### Aim of the task
Return every record exactly. Omit nothing.

Start of Supplied material

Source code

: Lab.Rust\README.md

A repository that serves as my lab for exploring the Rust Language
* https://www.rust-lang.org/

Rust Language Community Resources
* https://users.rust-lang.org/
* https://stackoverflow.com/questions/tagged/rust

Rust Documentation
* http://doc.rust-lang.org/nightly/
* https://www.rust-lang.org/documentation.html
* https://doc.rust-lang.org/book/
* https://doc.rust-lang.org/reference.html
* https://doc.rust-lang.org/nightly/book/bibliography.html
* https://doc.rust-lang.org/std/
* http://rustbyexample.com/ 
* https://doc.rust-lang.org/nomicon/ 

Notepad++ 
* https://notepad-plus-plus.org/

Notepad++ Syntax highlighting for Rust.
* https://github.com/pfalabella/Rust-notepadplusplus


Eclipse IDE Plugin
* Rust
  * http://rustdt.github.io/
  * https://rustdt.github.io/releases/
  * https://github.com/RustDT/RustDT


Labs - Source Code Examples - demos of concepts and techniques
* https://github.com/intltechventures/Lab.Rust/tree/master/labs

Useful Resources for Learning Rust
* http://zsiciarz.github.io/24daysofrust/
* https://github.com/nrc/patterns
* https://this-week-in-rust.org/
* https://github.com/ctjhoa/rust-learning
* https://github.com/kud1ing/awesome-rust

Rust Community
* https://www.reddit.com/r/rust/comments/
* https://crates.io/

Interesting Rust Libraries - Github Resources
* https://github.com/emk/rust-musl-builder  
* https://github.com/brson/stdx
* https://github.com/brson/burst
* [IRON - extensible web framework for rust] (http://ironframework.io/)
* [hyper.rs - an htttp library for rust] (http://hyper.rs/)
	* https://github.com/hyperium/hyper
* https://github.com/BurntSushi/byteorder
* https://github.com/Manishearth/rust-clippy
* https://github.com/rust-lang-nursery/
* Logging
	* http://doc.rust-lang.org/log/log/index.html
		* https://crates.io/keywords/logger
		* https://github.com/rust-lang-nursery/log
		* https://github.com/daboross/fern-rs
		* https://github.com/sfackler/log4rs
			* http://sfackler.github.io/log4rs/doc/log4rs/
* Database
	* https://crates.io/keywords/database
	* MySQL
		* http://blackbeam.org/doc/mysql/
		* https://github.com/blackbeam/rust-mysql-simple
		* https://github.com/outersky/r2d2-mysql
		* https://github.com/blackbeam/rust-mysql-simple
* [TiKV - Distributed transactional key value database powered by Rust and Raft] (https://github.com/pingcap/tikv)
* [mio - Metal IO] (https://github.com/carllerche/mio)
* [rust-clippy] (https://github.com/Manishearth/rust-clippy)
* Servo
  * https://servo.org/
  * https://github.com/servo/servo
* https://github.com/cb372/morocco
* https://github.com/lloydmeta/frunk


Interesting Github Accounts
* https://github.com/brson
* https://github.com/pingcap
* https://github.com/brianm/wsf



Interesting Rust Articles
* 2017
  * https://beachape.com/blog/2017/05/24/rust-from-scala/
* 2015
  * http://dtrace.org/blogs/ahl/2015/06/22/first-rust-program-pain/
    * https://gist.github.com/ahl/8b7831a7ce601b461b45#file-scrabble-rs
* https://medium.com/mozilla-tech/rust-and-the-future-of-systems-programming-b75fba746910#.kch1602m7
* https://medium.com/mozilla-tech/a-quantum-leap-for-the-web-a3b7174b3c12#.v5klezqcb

End of Supplied material

### Solution for this exercise
Source code

: Lab.Rust\README.md

A repository that serves as my lab for exploring the Rust Language
* https://www.rust-lang.org/

Rust Language Community Resources
* https://users.rust-lang.org/
* https://stackoverflow.com/questions/tagged/rust

Rust Documentation
* http://doc.rust-lang.org/nightly/
* https://www.rust-lang.org/documentation.html
* https://doc.rust-lang.org/book/
* https://doc.rust-lang.org/reference.html
* https://doc.rust-lang.org/nightly/book/bibliography.html
* https://doc.rust-lang.org/std/
* http://rustbyexample.com/ 
* https://doc.rust-lang.org/nomicon/ 

Notepad++ 
* https://notepad-plus-plus.org/

Notepad++ Syntax highlighting for Rust.
* https://github.com/pfalabella/Rust-notepadplusplus


Eclipse IDE Plugin
* Rust
  * http://rustdt.github.io/
  * https://rustdt.github.io/releases/
  * https://github.com/RustDT/RustDT


Labs - Source Code Examples - demos of concepts and techniques
* https://github.com/intltechventures/Lab.Rust/tree/master/labs

Useful Resources for Learning Rust
* http://zsiciarz.github.io/24daysofrust/
* https://github.com/nrc/patterns
* https://this-week-in-rust.org/
* https://github.com/ctjhoa/rust-learning
* https://github.com/kud1ing/awesome-rust

Rust Community
* https://www.reddit.com/r/rust/comments/
* https://crates.io/

Interesting Rust Libraries - Github Resources
* https://github.com/emk/rust-musl-builder  
* https://github.com/brson/stdx
* https://github.com/brson/burst
* [IRON - extensible web framework for rust] (http://ironframework.io/)
* [hyper.rs - an htttp library for rust] (http://hyper.rs/)
	* https://github.com/hyperium/hyper
* https://github.com/BurntSushi/byteorder
* https://github.com/Manishearth/rust-clippy
* https://github.com/rust-lang-nursery/
* Logging
	* http://doc.rust-lang.org/log/log/index.html
		* https://crates.io/keywords/logger
		* https://github.com/rust-lang-nursery/log
		* https://github.com/daboross/fern-rs
		* https://github.com/sfackler/log4rs
			* http://sfackler.github.io/log4rs/doc/log4rs/
* Database
	* https://crates.io/keywords/database
	* MySQL
		* http://blackbeam.org/doc/mysql/
		* https://github.com/blackbeam/rust-mysql-simple
		* https://github.com/outersky/r2d2-mysql
		* https://github.com/blackbeam/rust-mysql-simple
* [TiKV - Distributed transactional key value database powered by Rust and Raft] (https://github.com/pingcap/tikv)
* [mio - Metal IO] (https://github.com/carllerche/mio)
* [rust-clippy] (https://github.com/Manishearth/rust-clippy)
* Servo
  * https://servo.org/
  * https://github.com/servo/servo
* https://github.com/cb372/morocco
* https://github.com/lloydmeta/frunk


Interesting Github Accounts
* https://github.com/brson
* https://github.com/pingcap
* https://github.com/brianm/wsf



Interesting Rust Articles
* 2017
  * https://beachape.com/blog/2017/05/24/rust-from-scala/
* 2015
  * http://dtrace.org/blogs/ahl/2015/06/22/first-rust-program-pain/
    * https://gist.github.com/ahl/8b7831a7ce601b461b45#file-scrabble-rs
* https://medium.com/mozilla-tech/rust-and-the-future-of-systems-programming-b75fba746910#.kch1602m7
* https://medium.com/mozilla-tech/a-quantum-leap-for-the-web-a3b7174b3c12#.v5klezqcb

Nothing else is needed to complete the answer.